The GP stake investing strategy represents a bet on the future growth and profitability of the investment firm behind the fund. It has grown more popular in recent years because it gives the investor a share of returns from what may be multiple funds and accounts managed by the firm. Therefore, it gives the advantage of diversification – rather than just the income and gains from one of those funds.
Asset managers are “people businesses,” reliant on fairly mobile human capital. Moreover, asset managers preserve the firm’s culture and compensation dynamics to maintain its long-term sustainability. Limiting outside investment to a minority stake allows the GP’s senior executives to maintain decision-making autonomy without disrupting the team or culture. Meanwhile, they benefit from a partnership with the outside investor that adds value to its balance sheet and business plan.

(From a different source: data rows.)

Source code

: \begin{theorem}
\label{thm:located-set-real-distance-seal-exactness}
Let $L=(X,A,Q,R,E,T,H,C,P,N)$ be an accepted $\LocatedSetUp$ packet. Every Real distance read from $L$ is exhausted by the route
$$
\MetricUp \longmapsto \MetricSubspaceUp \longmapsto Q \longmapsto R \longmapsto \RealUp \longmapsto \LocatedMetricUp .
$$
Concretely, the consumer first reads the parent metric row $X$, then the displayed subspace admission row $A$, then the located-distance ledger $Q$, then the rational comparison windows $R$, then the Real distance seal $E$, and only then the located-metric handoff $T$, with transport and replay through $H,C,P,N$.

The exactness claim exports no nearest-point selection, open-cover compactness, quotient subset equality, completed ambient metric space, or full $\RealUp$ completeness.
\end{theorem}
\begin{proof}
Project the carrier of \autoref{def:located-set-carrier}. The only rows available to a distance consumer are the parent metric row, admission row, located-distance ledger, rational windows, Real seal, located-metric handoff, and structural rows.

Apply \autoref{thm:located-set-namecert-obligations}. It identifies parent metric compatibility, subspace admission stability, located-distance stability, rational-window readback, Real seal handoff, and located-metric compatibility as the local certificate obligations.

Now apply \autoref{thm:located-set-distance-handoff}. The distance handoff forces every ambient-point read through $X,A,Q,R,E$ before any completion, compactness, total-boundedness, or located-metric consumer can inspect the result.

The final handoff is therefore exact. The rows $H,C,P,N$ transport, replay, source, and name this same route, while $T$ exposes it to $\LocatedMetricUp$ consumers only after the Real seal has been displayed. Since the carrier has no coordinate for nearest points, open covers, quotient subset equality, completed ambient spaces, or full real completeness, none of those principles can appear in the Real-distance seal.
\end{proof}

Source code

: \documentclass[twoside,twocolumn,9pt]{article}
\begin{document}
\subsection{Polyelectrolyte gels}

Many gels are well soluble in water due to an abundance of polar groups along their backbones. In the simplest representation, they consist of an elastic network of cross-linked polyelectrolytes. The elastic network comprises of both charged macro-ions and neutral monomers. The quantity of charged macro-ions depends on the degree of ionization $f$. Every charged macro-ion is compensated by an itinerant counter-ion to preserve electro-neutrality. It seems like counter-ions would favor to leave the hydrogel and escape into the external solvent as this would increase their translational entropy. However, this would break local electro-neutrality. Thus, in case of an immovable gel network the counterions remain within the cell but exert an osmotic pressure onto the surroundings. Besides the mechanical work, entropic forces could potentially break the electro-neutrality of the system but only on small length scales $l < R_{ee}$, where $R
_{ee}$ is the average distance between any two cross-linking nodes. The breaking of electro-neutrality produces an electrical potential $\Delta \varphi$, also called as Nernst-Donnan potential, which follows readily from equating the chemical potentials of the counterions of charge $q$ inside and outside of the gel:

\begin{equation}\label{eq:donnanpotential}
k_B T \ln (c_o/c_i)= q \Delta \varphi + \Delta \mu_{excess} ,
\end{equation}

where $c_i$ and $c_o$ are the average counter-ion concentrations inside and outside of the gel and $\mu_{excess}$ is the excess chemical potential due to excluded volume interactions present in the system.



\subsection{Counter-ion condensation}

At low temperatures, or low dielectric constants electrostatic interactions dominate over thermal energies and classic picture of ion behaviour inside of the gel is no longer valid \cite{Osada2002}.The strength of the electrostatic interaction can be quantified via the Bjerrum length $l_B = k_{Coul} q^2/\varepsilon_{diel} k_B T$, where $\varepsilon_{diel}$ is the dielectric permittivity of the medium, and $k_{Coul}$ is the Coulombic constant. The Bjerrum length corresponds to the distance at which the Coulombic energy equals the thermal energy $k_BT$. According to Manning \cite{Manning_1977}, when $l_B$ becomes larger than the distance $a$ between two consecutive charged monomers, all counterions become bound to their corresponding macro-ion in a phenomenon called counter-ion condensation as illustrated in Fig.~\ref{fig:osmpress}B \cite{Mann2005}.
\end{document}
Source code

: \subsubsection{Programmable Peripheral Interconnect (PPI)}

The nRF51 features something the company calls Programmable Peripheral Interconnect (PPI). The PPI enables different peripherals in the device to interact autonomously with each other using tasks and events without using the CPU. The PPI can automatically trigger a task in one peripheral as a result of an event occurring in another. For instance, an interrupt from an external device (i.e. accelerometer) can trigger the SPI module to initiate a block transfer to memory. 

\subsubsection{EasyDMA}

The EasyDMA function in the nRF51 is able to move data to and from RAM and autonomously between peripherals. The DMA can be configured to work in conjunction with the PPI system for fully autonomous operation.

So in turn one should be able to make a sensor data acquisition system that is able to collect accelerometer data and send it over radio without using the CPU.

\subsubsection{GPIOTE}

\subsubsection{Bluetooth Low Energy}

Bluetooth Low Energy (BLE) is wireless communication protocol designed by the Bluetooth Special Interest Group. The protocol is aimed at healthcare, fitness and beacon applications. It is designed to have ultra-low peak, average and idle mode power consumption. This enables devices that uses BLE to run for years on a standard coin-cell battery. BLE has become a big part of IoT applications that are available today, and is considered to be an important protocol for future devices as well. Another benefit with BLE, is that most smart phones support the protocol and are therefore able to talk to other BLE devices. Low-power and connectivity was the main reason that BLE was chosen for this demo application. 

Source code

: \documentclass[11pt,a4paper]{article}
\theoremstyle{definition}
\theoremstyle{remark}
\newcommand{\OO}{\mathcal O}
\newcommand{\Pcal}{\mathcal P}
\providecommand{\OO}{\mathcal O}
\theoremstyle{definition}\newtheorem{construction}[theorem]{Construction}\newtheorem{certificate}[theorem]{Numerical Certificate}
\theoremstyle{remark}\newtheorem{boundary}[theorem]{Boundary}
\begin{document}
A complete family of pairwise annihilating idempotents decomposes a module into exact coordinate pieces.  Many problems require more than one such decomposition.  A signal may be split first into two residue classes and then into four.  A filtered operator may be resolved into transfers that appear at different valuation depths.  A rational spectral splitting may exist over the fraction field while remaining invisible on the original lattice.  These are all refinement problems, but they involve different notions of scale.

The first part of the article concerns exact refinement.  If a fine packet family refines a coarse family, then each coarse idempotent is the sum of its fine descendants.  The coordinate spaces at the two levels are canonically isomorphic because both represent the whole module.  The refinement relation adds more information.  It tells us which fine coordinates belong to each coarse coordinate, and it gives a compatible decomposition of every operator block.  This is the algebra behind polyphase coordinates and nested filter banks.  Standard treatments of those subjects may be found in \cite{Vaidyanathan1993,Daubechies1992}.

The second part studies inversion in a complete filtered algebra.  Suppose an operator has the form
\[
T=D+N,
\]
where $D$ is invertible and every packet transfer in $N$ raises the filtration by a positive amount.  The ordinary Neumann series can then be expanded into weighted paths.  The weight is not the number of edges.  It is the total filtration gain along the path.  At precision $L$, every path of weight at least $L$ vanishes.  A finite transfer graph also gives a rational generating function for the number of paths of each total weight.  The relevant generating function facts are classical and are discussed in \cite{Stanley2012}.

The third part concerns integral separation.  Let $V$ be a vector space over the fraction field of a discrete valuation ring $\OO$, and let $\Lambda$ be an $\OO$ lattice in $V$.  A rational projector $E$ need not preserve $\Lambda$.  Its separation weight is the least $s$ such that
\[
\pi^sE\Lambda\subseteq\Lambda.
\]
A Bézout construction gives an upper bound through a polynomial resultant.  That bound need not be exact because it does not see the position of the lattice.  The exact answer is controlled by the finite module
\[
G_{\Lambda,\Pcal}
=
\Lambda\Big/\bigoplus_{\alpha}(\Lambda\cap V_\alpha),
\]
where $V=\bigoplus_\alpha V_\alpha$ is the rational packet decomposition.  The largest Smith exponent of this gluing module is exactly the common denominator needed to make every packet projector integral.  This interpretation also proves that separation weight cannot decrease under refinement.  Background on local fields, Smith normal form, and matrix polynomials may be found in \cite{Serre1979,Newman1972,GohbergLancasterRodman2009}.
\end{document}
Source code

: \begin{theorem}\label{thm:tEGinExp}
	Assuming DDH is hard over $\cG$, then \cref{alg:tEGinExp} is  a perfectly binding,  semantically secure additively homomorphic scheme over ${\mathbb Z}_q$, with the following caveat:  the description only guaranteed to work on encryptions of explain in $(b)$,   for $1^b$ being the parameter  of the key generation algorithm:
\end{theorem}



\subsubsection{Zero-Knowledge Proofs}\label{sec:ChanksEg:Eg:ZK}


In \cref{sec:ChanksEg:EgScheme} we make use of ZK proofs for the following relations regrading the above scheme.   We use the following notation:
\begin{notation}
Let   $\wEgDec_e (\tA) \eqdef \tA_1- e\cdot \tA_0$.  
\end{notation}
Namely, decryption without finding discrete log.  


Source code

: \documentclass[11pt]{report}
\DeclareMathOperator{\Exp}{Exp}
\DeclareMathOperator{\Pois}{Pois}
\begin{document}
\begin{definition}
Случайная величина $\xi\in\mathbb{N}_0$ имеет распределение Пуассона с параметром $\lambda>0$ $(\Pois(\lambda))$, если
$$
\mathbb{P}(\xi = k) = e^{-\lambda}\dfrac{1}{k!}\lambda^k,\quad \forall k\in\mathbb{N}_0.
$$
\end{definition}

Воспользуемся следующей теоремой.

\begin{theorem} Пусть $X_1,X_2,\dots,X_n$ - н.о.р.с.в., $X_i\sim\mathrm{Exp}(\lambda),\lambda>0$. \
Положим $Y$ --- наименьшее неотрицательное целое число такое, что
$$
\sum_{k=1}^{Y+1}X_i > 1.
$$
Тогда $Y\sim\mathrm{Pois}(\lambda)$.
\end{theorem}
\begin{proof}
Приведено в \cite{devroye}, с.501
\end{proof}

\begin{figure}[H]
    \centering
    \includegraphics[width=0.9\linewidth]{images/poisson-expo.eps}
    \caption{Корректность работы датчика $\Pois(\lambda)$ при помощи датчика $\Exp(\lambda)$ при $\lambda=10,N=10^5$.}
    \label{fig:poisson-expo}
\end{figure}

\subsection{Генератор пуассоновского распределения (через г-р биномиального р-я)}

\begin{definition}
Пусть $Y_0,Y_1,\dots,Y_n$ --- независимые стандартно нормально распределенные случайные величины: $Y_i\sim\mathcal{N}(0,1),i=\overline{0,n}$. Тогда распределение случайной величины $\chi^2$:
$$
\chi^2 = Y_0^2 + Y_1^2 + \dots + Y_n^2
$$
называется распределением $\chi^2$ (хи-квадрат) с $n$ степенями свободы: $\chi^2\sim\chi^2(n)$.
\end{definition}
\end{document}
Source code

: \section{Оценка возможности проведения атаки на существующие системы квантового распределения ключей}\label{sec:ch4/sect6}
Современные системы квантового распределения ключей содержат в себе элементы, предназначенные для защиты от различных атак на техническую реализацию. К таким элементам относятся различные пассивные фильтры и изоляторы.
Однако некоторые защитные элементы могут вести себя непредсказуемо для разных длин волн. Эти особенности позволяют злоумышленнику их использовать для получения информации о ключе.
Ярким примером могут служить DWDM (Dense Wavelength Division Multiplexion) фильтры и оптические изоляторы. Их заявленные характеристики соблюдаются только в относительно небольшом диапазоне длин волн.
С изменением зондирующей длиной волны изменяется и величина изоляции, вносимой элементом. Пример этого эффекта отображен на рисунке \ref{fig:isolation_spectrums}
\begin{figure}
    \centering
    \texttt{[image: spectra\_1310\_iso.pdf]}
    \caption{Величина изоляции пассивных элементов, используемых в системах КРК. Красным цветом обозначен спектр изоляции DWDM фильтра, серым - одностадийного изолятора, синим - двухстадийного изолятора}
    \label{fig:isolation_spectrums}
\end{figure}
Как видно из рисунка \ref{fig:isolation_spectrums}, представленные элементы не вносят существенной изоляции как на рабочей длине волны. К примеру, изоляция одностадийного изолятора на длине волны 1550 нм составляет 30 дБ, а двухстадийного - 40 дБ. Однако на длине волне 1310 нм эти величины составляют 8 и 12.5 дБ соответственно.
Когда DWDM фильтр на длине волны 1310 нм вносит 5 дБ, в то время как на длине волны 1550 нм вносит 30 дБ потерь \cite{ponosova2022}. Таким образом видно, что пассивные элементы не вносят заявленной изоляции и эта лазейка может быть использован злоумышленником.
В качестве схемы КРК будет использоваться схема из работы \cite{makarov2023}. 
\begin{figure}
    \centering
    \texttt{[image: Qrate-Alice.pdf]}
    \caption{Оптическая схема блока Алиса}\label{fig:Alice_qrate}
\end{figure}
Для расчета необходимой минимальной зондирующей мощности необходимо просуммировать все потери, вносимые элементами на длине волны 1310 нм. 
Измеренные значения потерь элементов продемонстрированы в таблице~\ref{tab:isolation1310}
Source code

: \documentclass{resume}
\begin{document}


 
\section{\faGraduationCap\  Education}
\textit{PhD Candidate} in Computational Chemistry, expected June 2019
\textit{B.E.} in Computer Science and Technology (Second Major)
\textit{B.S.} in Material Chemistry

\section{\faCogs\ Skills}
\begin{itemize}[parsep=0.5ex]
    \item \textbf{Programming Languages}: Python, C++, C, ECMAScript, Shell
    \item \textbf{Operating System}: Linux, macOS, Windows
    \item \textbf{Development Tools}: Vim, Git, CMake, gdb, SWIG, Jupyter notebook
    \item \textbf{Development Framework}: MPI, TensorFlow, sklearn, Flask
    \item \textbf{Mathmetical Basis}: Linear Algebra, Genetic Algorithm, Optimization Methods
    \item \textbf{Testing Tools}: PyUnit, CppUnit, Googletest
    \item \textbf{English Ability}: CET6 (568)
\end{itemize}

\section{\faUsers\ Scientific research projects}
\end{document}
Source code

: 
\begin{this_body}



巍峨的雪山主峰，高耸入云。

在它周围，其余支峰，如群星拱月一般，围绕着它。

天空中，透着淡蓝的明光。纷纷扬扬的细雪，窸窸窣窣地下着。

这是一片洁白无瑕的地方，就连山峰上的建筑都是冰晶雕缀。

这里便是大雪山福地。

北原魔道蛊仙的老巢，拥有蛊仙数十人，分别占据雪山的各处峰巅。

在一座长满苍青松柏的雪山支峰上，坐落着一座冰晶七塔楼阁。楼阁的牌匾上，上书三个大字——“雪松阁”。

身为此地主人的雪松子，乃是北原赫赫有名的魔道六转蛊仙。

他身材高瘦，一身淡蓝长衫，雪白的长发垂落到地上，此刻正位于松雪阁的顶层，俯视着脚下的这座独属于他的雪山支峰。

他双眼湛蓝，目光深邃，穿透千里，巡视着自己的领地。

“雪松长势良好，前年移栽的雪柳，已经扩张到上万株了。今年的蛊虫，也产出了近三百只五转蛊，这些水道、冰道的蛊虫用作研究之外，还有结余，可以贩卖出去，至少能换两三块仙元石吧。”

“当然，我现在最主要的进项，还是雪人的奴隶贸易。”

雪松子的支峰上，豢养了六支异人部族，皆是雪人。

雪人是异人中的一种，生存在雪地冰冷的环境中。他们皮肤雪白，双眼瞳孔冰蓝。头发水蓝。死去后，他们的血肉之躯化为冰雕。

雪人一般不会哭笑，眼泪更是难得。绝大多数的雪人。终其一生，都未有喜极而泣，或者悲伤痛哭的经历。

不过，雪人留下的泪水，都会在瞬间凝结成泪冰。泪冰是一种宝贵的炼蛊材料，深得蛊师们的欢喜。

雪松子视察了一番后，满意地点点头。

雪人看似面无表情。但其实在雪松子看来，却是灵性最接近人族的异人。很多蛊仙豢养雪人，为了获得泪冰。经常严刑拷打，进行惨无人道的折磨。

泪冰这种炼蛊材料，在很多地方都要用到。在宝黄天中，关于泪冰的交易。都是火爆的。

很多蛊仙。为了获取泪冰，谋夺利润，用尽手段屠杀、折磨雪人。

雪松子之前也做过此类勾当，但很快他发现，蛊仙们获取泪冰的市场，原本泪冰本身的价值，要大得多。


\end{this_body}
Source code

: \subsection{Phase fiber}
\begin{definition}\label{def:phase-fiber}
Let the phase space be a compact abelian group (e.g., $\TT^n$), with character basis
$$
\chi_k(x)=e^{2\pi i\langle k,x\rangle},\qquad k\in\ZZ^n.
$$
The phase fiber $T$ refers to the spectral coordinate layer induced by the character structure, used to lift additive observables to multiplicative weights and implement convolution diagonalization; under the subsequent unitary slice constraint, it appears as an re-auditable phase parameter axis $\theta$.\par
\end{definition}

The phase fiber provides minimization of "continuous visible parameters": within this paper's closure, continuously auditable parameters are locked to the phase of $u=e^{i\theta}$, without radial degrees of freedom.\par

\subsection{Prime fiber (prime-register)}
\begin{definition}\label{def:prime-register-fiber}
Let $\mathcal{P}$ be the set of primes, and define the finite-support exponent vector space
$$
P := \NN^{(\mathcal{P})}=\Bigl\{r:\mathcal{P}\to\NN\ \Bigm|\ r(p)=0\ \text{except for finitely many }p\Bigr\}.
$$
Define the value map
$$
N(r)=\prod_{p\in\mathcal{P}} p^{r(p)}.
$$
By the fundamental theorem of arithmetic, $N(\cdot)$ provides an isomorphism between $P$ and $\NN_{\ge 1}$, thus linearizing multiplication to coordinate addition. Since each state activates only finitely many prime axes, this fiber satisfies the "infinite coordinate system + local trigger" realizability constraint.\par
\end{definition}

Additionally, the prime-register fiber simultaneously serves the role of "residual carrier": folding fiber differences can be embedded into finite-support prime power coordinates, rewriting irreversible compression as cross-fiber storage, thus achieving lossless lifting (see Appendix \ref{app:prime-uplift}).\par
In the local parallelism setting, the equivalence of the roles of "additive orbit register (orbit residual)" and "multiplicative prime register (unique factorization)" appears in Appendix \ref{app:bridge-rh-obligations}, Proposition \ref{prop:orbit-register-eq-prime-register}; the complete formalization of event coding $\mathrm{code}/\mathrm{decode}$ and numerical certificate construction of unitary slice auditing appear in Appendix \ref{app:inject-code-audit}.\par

Before investing, GP stakes investors will examine a firm’s business from every angle. That includes analyzing everything from LP-GP relationships and alignment of incentives to understanding how the GP management company generates revenue.
GP stakes investors – the top players
At the heart of GP stakes investing, a select group of firms has continued to push things forward. These active GP stakes investors were relatively early adopters of the strategy, and they remain heavily involved in shaping things today.
The market continues to be dominated by three major investors: Blackstone Alternative Asset Management, Dyal Capital Partners and Goldman Sachs Alternative Investments & Manager Selection Group. According to a recent Pitchbook report, each of them has raised funds over US$4 billion dedicated almost exclusively to this strategy. At the end of 2019, Dyal ramped up the stakes by closing its fourth fund with more than US$9 billion in the capital, making it the largest GP stakes fund ever raised.
Newcomers appear more often, with many trying to distinguish themselves through their deal structuring or targeting firms at earlier stages of development. For example, Sixpoint Partners has generated a “private equity seeding platform” with a $200 million fund. The strategy focuses on spinout managers, and the structure deals with a specified path to exit. Another newcomer is Hartford HealthCare, the $4 billion fund for diverse managers. The fund has a different model than a typical GP-stakes investment. In addition to buying stakes in investment managers, the firm plans to be an active owner that will help guide the managers as their funds grow.
What is next in the making for GPs?
Now that some of the largest GP stakes managers we mentioned above have gone public, allocators are putting money into funds that invest in smaller private equity and alternatives firms. According to Institutional Investor, Dyal Capital Partners merged with Owl Rock Capital Group and went public in May. Dyal is the GP-stakes subsidiary of the combined company called Blue Owl. Petershill, a subsidiary of Goldman Sachs, launched in 2007, was listed in London in September. Both aspired out large GPs for their portfolios.
In contrast, Investcorp Strategic Capital is looking to invest between $50 to $100 million-plus in GPs at an “inflexion point of growth,” according to the source.
In the meantime, asset managers find themselves in greater need of capital – to meet their existing GP commitment obligations and for a number of other reasons. With some of the largest asset managers already having sold stakes in their firms, demand in this particular market is exceeding supply, which opens the way for emerging managers, middle-market PE firms and spinouts.